People, just be nicer, okay? You don't have to like everything, things can suck, we can have a negative opinion. Fine. But you can be nice about it; tactful. Polite. Good manners are COOL! Especially if you have never stepped up and put yourself out there, have a little compassion. And if you have, good gravy, a little empathy, please. Keep in mind the bigger picture and at the very least, honor the courage of others to share themselves. ("Just, please, be nice to me." is what this whole post is really saying, but I don't think it will really work. FINE.)

Tuesday, January 14, 2014

The Things I've Done Today

Sorry. I'm an apologist. Not like Socrates. I just say, "Sorry." A lot. People sometimes ask me to not apologize.

It's my blog.

Once, Anonymous commented on how boring my blog was, that I am my favorite topic and what a tedious topic it is. (Not in those words, but it always sticks in my head precisely that way.) (And Anonymous is kind of a jerk, because who cares? It's my blog and if you aren't being thoroughly entertained, go elsewhere; there are a bazillion other things on the internet to read, why waste your time making one pathetic person more aware of their inadequacy.
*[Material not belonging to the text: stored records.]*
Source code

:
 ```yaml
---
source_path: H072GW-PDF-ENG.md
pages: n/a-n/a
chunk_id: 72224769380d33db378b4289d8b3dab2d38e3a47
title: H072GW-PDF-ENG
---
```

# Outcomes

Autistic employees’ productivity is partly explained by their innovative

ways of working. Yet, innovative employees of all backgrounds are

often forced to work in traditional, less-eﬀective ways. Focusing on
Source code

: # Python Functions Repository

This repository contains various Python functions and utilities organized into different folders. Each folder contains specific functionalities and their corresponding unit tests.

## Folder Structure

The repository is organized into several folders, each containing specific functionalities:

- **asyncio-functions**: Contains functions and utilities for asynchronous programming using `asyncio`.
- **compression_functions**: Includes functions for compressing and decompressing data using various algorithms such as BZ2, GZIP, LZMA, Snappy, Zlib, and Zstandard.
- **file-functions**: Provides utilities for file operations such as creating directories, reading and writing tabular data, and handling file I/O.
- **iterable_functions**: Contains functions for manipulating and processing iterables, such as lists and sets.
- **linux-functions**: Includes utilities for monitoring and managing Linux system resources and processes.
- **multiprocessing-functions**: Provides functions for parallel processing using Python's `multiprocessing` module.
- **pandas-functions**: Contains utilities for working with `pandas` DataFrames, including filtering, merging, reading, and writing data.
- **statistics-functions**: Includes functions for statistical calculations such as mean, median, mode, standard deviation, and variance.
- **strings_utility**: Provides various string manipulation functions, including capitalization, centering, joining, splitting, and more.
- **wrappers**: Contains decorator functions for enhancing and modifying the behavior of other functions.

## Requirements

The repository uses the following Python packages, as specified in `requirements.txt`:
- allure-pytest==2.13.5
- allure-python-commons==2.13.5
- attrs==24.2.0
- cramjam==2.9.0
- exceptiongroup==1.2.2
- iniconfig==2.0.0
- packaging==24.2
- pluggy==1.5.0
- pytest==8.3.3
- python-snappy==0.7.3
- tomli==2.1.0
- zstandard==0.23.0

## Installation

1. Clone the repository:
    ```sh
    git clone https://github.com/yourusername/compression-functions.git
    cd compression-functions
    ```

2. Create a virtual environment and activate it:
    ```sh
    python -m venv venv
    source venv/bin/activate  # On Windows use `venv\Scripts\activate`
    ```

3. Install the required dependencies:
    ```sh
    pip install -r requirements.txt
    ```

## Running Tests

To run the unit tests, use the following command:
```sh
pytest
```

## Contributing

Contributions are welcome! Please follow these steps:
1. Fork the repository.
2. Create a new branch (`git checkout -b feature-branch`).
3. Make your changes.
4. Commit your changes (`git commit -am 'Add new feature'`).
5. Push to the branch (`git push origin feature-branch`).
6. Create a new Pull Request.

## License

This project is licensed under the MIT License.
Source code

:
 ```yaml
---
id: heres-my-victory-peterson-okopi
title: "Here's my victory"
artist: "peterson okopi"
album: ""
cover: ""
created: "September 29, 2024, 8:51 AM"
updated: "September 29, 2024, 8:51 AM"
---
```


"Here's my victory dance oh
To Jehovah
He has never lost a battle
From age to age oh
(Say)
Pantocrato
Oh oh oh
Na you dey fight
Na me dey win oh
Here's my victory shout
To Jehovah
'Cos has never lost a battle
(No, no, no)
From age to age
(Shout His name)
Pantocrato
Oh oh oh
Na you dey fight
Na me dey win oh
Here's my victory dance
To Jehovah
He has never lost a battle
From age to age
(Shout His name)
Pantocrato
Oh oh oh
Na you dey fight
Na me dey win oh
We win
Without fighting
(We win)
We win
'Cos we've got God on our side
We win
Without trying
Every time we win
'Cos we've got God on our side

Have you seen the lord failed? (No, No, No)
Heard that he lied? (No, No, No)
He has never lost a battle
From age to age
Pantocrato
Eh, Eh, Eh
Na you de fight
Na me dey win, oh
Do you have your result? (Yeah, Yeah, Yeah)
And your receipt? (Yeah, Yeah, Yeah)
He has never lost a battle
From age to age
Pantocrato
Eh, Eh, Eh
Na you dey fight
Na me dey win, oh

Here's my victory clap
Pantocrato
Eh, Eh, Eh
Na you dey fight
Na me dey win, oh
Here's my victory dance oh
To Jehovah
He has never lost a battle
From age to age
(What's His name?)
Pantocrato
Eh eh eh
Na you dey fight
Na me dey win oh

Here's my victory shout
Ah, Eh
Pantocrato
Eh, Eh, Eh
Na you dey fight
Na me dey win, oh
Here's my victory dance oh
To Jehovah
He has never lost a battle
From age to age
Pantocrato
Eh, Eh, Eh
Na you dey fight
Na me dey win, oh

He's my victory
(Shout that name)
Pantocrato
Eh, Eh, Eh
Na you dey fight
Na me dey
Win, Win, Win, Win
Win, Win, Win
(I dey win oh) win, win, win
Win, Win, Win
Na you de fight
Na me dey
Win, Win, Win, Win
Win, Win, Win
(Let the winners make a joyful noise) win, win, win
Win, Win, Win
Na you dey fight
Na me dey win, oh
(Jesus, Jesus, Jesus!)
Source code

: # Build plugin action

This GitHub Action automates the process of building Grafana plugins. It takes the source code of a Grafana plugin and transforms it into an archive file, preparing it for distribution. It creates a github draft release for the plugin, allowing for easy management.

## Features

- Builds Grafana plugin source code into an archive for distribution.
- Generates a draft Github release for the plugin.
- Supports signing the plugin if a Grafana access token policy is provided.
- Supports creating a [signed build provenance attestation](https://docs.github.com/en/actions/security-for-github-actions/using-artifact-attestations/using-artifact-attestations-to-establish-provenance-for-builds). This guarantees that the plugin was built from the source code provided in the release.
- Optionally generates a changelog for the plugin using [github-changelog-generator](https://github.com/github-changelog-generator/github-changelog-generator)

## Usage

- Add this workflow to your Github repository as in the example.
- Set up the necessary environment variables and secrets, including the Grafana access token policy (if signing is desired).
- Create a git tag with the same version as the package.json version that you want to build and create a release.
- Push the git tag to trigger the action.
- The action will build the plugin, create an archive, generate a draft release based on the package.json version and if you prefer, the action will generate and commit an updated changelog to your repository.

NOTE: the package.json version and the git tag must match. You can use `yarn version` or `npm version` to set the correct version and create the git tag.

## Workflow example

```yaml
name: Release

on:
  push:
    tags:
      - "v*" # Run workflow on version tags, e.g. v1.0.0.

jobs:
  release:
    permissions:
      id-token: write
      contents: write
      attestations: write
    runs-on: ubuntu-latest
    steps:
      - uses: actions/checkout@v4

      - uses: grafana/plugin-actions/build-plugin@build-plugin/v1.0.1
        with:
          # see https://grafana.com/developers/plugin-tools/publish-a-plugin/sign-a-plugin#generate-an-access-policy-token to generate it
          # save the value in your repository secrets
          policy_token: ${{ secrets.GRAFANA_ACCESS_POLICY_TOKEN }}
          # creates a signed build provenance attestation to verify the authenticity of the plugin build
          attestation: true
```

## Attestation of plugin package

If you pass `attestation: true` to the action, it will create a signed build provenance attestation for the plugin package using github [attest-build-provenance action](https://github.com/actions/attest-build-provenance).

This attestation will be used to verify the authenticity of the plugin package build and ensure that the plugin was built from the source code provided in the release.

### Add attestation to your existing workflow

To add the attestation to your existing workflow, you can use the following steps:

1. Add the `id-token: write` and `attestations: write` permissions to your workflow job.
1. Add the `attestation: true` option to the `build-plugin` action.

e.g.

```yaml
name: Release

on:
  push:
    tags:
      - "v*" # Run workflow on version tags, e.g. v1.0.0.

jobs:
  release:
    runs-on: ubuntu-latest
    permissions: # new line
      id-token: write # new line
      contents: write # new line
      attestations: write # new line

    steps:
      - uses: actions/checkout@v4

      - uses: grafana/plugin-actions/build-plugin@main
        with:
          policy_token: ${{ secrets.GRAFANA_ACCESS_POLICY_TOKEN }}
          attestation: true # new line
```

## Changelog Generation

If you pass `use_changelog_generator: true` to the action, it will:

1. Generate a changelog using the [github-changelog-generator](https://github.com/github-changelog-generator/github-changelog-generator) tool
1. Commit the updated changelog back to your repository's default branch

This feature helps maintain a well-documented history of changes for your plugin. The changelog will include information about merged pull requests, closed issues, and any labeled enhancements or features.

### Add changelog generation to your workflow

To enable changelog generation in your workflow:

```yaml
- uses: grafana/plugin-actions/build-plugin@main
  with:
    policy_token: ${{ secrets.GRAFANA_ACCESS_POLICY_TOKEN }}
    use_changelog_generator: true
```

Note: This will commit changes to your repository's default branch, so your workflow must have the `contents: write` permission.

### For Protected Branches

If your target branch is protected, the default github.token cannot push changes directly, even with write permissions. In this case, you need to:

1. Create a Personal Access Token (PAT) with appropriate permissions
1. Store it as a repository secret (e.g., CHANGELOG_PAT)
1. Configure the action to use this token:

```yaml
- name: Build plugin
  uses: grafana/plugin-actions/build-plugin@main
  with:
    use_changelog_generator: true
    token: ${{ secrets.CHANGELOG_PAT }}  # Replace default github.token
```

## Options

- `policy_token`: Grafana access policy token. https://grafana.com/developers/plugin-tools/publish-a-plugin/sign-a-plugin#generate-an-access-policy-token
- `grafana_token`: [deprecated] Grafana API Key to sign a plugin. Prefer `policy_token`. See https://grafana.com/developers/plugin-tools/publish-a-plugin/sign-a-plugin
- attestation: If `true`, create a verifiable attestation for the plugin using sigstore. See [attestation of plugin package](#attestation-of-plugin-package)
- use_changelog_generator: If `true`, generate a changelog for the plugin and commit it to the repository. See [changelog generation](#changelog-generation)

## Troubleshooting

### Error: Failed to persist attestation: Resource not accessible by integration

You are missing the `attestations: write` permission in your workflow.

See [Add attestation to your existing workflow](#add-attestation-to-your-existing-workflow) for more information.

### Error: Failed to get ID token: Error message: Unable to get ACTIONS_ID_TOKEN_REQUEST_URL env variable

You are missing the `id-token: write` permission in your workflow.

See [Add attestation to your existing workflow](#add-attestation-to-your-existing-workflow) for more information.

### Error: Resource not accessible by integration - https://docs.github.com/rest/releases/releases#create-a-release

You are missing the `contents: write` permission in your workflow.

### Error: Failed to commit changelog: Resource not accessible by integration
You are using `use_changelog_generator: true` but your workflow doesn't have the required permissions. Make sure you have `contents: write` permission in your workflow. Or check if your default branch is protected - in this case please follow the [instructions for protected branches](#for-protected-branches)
Way to make the world a little better, Anonymous.)

So, welcome to tedium.

I woke up, took the kids to school (science fair day, I hope we win), got home, listened to music loudly while showering, played dress-up (which is to say, put a silly dress over my yoga pants and t-shirt, eye make-up galore) (so I can play the part of eccentric writer girl in my mind), and made my husband listen to my story. My silly story. My latest silly story.

Then, I decided I needed a sketchbook, because children's books really are works of art. I never believed it, but now I am beginning to. And I'm not much of an artist. alas. It's ok. And I got a sketching kit - an entire collection of magical tools for drawing better; it was just $10 and the magic pencils alone were $5, so I got the whole kit.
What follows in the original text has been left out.